Distributor: Universal Pictures
Director: D.J. Caruso
Producers: Jay Cohen, David G. Robinson, And James G. Robinson
Screenwriter: Dan Gilroy
Cinematographer: Conrad W. Hall
Composer: Christopher Beck
Cast: Al Pacino, Matthew McConaughey, Rene Russo, Armand Assante, Jeremy Piven, Jaime King
Screened at: Loews 84th Theater, NYC


The thing about films involving sports that gets many to come to see it is that we, the audience, want to see the guts and glory of winning or losing a game. From football to baseball or even golf, many films give you the rise and fall and rise again of a superstar. "Two for the Money" is a sports film. While the action isn't seen on the playing field, there's plenty that happens off it. Pacino, who revels in playing the leader or father figure to a hot shot as he did in "Any Given Sunday" as well as "The Devil's Advocate", once again plays a similar role but does so with ease and compassion and ignites the film when on-screen. A tad long in delivery, "Two For the Money" is a sucker's bet with a heart of gold. With Pacino acting without restraint, you can't lose on this film.

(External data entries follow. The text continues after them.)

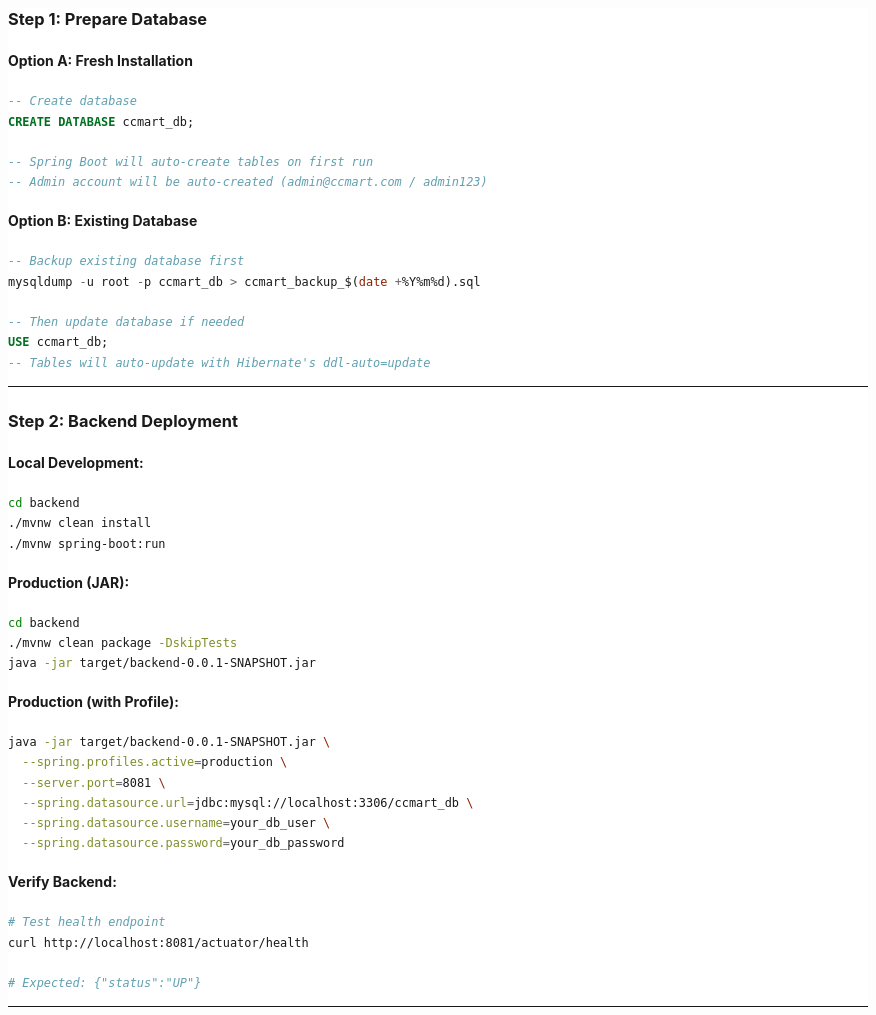 ### Step 1: Prepare Database

#### Option A: Fresh Installation
```sql
-- Create database
CREATE DATABASE ccmart_db;

-- Spring Boot will auto-create tables on first run
-- Admin account will be auto-created (admin@ccmart.com / admin123)
```

#### Option B: Existing Database
```sql
-- Backup existing database first
mysqldump -u root -p ccmart_db > ccmart_backup_$(date +%Y%m%d).sql

-- Then update database if needed
USE ccmart_db;
-- Tables will auto-update with Hibernate's ddl-auto=update
```

---

### Step 2: Backend Deployment

#### Local Development:
```bash
cd backend
./mvnw clean install
./mvnw spring-boot:run
```

#### Production (JAR):
```bash
cd backend
./mvnw clean package -DskipTests
java -jar target/backend-0.0.1-SNAPSHOT.jar
```

#### Production (with Profile):
```bash
java -jar target/backend-0.0.1-SNAPSHOT.jar \
  --spring.profiles.active=production \
  --server.port=8081 \
  --spring.datasource.url=jdbc:mysql://localhost:3306/ccmart_db \
  --spring.datasource.username=your_db_user \
  --spring.datasource.password=your_db_password
```

#### Verify Backend:
```bash
# Test health endpoint
curl http://localhost:8081/actuator/health

# Expected: {"status":"UP"}
```

---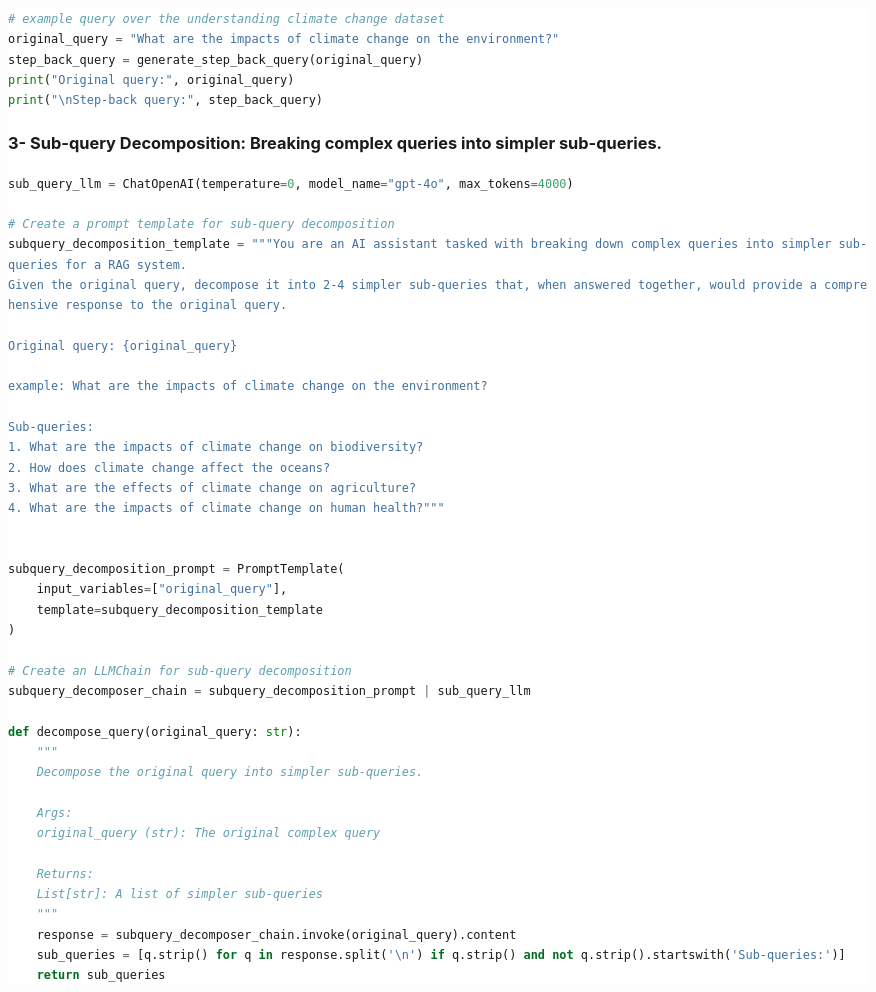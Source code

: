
 ```python
# example query over the understanding climate change dataset
original_query = "What are the impacts of climate change on the environment?"
step_back_query = generate_step_back_query(original_query)
print("Original query:", original_query)
print("\nStep-back query:", step_back_query)
```

### 3- Sub-query Decomposition: Breaking complex queries into simpler sub-queries.

```python
sub_query_llm = ChatOpenAI(temperature=0, model_name="gpt-4o", max_tokens=4000)

# Create a prompt template for sub-query decomposition
subquery_decomposition_template = """You are an AI assistant tasked with breaking down complex queries into simpler sub-queries for a RAG system.
Given the original query, decompose it into 2-4 simpler sub-queries that, when answered together, would provide a comprehensive response to the original query.

Original query: {original_query}

example: What are the impacts of climate change on the environment?

Sub-queries:
1. What are the impacts of climate change on biodiversity?
2. How does climate change affect the oceans?
3. What are the effects of climate change on agriculture?
4. What are the impacts of climate change on human health?"""


subquery_decomposition_prompt = PromptTemplate(
    input_variables=["original_query"],
    template=subquery_decomposition_template
)

# Create an LLMChain for sub-query decomposition
subquery_decomposer_chain = subquery_decomposition_prompt | sub_query_llm

def decompose_query(original_query: str):
    """
    Decompose the original query into simpler sub-queries.
    
    Args:
    original_query (str): The original complex query
    
    Returns:
    List[str]: A list of simpler sub-queries
    """
    response = subquery_decomposer_chain.invoke(original_query).content
    sub_queries = [q.strip() for q in response.split('\n') if q.strip() and not q.strip().startswith('Sub-queries:')]
    return sub_queries
```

Brandon Lang (McConaughey) thought his life would be set financially. A superstar college football player with a shot to the NFL, he gambled on a play and paid dearly as he got injured was never drafted. Poor and living with his mom, Brandon did some odd jobs while working hard to get a shot back at playing football. One of his jobs was working as a small time bookie picking football games and being a moderate success at it. When his winning picks become consistent, it attracted the attention of Walter Abrams (Pacino), the owner of a sports gambling business. He recruits Lang into his company and makes him his right hand man as he sees Lang as "the chosen one" who could land the company big business and wealthy clients. Lang takes up the offer, takes the name of John Anthony as a quick sell and instantly becomes the success Abrams predicted, much to the chagrin of fellow co-worker and Abrams' former right-hand (Pivens). With Abrams's wife (Russo), a former drug addict, serving as a conscious and go-between for her husband, Lang is kept at bay until success reach its peak and the downfall begins. With Abrams pressuring him to keep up the game of picking winners and clients losing money and wanting payback, Lang is deep in debt with morality issues.

This is a Pacino film where you actually don't mind his infamous rants. You know it's going to come, but will it be overbearing? In this film, Pacino knows how to work his character. Walter is a middle age man with a heart condition and can die at any moment and Pacino plays the role with a lot of zest. McConaughey, who is physically right for the part, plays his role with some empathy of the profession. Every athlete wants to be good at their game and also wants to make a lot of money from it, and with McConaughey does a good job in displaying the need to be successful. Russo is the weak link here. Russo, who also serves as the executive producer of the film, is the one character you can't realty connect with. You don't know where she stands as things begins to spiral downward with her husband, and yet she's supposed to be the glue that holds him and them together. Also, Armand Assante plays the heavy as if he's in some cartoon. Characters such as Pivens and James King's are given little to do and one could sense that some editing to keep the focus on the two leads. The pace of the film is kinetic as we see many cuts between sporting games and the transition of Brandon Lang the lucky guy to John Anthony the shark. In the sports gambling business, there are winners and losers and we don't actually get to see the true effects of what gamblers will do to keep their pace going. We do get a glimpse of how bookies sell the aspects of winning and with Pacino as an unemotional boss, "Two for the Money" works in many ways. Flawed but engaging, the film is still a good treat to watch.